There’s this idea, particularly in America, that you can do it on your own and that you don’t need any help. I for one have always subscribed to this way of thinking, for instance, I would never ask the government or my parents or even my wife for help (I know I’m betraying my Canadian socialist roots). I like to build things on my own. Heck I built the acoustic panels in my studio and then built a custom walk-in closet for my wife (Like who does that? And you’re welcome sweetie). When my parked car got involved in a hit and run, I didn’t call the police, I tracked down the driver and made him pay (*Batman voice..Christian Bale…Not Ben Affleck*). And this is all because I foolishly subscribed to the Hero myth, because I like many of you like to mythologize and romanticize the people who did it on their own.
Many of us like to think things like Steve Jobs made the iPhone or Kanye made My Beautiful Dark Twisted Fantasy or Drake created the universe. Drake even has a song where he’s like “Came up that’s all me, no help that’s all me”. But the thing is this is complete b.s (and besides I’m sure 40 would have something to say about that).In recent years, I’ve noticed this hero myth moving from business and rappers spheres to producers and audio engineers and think it’s incredibly dangerous. Yes you should have confidence to “just do it” but by working in isolation you stunt your growth. When I was younger, I’d go on these audio engineer forums and see these old heads (who look like they’re crypt keepers..I know that day is coming for me) rant and rave about the dumbest stuff. They would come off as bitter and angry about how “x is destroying the music industry” or “how y spells doom for all audio engineers” and I figured out that they’re basically haters because most of them are working by themselves! I promised myself I would (A) never go on message boards especially with people 20 to 30 years older than me and (B) I would work with others.
I’m aware that the internet does bring together all the creative loners in the world and that’s not a bad thing at all. And maybe a bunch of old people complaining about something is healthy for them and helps them bond. And I would consider myself a bit of a creative loner and am definitely on that, “You can do it bruh!” inspirational wave. But I know with absolute certainty that isolation will kill you. I have no proof to back this up, but I can say with 99.9% certainty that the artists that send me songs that they themselves have solely produced, mixed and recorded are absolute trash. And the reason is simple: there was no one to tell them otherwise.
WE. NEED. EACH. OTHER.
When I think back to all the things I’ve learned about mixing, producing and recording since I was 13 years old, I’m now 34 (approaching the crypt) the biggest breakthroughs have come from working with others. Let me rephrase that THE ONLY BREAKTHROUGHS HAVE COME FROM WORKING WITH OTHERS. I couldn’t afford $20k for audio engineering school but have two close friends that went and learned from them. We mixed albums together, I’ve mixed and mastered my own albums (I can send you a link if you like). I’ve literally worked on over a 1000 songs. I’ve been through the fire and only made it out of the fire because of other people.
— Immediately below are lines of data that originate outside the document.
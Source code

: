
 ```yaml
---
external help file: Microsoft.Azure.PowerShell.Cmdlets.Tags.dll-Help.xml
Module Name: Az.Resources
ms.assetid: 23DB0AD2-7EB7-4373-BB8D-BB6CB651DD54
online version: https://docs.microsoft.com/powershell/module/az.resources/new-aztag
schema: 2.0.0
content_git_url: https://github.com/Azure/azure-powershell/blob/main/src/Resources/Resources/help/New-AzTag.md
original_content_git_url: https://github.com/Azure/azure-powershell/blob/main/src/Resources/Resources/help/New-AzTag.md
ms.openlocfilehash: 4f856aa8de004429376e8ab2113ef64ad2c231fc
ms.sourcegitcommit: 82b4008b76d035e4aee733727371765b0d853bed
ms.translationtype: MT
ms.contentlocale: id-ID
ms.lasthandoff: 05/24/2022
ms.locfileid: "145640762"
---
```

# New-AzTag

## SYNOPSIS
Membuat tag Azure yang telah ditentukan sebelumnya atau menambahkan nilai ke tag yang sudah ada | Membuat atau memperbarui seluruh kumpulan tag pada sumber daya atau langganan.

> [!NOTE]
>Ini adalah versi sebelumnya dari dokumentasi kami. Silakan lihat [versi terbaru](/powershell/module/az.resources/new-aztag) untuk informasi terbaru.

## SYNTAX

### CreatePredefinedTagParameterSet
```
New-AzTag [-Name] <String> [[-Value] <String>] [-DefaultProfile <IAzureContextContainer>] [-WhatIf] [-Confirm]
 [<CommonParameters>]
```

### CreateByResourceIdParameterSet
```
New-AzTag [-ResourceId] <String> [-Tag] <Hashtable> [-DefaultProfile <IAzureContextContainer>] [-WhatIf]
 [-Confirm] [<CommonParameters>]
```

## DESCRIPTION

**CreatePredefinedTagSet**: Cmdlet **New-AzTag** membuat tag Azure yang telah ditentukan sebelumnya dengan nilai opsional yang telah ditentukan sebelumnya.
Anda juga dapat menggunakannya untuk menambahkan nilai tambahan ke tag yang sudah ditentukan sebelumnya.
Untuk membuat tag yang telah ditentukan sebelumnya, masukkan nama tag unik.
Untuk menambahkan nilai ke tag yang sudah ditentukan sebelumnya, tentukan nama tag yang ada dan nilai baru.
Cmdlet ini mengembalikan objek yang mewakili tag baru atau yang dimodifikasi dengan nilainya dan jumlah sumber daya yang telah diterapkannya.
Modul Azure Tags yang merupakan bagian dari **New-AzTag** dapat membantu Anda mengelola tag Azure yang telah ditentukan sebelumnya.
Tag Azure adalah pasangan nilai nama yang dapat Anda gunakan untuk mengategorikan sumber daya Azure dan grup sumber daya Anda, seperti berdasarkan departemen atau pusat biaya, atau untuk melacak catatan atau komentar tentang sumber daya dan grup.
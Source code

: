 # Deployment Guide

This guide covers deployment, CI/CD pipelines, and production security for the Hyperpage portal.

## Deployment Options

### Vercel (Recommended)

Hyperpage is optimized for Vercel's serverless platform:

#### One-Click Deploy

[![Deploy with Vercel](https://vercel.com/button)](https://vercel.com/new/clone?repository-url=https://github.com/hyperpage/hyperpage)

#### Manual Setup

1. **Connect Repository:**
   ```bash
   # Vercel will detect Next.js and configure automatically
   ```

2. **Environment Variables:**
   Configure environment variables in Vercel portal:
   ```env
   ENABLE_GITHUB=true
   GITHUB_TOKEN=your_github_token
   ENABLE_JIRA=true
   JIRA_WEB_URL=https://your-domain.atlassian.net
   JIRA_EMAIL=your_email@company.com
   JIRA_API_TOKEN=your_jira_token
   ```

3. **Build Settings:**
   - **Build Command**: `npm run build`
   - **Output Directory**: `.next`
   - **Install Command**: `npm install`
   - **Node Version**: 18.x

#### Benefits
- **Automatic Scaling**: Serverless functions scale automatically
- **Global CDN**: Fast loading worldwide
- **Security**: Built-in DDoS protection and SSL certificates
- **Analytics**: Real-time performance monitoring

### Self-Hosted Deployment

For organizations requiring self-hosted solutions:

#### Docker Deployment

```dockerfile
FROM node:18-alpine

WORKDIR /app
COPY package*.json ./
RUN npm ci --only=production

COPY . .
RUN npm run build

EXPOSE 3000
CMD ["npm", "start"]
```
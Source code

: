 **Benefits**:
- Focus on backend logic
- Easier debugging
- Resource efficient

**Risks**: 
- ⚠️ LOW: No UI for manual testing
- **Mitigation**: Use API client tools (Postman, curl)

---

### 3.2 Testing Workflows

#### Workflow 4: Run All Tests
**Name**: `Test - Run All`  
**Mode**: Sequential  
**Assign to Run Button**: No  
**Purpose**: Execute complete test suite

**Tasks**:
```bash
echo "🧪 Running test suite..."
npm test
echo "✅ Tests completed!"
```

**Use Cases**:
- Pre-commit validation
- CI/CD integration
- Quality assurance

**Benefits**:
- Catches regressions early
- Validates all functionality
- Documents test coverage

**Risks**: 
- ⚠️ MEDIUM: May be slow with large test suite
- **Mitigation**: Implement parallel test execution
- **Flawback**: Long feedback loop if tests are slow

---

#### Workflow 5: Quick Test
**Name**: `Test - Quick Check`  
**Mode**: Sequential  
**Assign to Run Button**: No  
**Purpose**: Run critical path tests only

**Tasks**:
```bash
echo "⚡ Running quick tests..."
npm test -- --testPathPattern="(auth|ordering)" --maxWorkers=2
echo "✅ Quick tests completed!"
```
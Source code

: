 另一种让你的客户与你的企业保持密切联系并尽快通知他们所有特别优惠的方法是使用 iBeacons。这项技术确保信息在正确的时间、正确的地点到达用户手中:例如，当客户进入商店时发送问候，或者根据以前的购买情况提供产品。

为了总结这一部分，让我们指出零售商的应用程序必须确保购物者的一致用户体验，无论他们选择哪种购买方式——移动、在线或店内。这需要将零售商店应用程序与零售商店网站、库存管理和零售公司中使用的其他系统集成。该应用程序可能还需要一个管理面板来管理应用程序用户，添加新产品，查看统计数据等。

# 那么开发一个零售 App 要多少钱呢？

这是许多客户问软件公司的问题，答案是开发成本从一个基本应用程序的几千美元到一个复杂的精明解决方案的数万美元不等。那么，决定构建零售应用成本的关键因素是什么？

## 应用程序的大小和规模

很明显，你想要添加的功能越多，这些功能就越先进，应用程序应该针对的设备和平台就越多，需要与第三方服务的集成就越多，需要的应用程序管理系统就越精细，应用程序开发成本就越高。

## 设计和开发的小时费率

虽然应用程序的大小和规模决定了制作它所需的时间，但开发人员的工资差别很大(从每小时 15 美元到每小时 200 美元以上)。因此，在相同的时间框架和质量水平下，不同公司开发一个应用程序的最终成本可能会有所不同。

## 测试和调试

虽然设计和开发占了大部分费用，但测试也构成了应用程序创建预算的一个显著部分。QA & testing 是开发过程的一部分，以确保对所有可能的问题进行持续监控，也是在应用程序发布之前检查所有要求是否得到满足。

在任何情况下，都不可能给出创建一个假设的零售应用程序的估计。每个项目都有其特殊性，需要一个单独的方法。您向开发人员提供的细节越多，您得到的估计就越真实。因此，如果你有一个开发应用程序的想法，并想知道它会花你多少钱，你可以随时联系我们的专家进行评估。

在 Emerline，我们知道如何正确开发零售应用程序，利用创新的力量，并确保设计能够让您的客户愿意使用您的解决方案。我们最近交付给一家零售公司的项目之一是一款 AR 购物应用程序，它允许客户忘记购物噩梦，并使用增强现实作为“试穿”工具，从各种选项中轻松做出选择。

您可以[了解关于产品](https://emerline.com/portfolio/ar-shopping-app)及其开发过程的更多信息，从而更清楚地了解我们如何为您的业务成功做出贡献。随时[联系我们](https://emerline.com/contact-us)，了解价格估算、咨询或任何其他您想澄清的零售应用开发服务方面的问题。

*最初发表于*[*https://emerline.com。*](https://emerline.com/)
I was probably one of the first kids using Fl Studio when it dropped in the late 90s and only learned how to do certain things from watching my producer friends. I definitely believe in googling to find answers, but how do you google what you don’t know? By collaborating and working with others and hoping that serendipity makes a guest appearance. I’m currently mixing this rapper’s album and he sent me a song that features another rapper I recently mixed for. I asked him, “Hey bruh do you know this guy? I just mixed his song.”. And he said, “Yes bruh, I recommended him to you”. Do you know how much better this artist is for working with others? It’s no coincidence he’s also one of the nicest people to work with (not to mention incredibly talented).
Find Some Homies
I highly recommend you become friends with people who are doing the exact same thing as you. If you’re a producer, become friends with other producers. If you’re an audio engineer, become friends with other audio engineers. If you’re the lead singer of an 80’s soft rock band become friends with the lead singer of other 80’s soft rock bands. If you make Atlanta trap, become friends with people who make that same brand of Atlanta trap (RIP Shawty Lo). I know in rap, particularly, it’s difficult to become friends with another rapper, but I guarantee if you make that effort you will learn, grow and become more successful.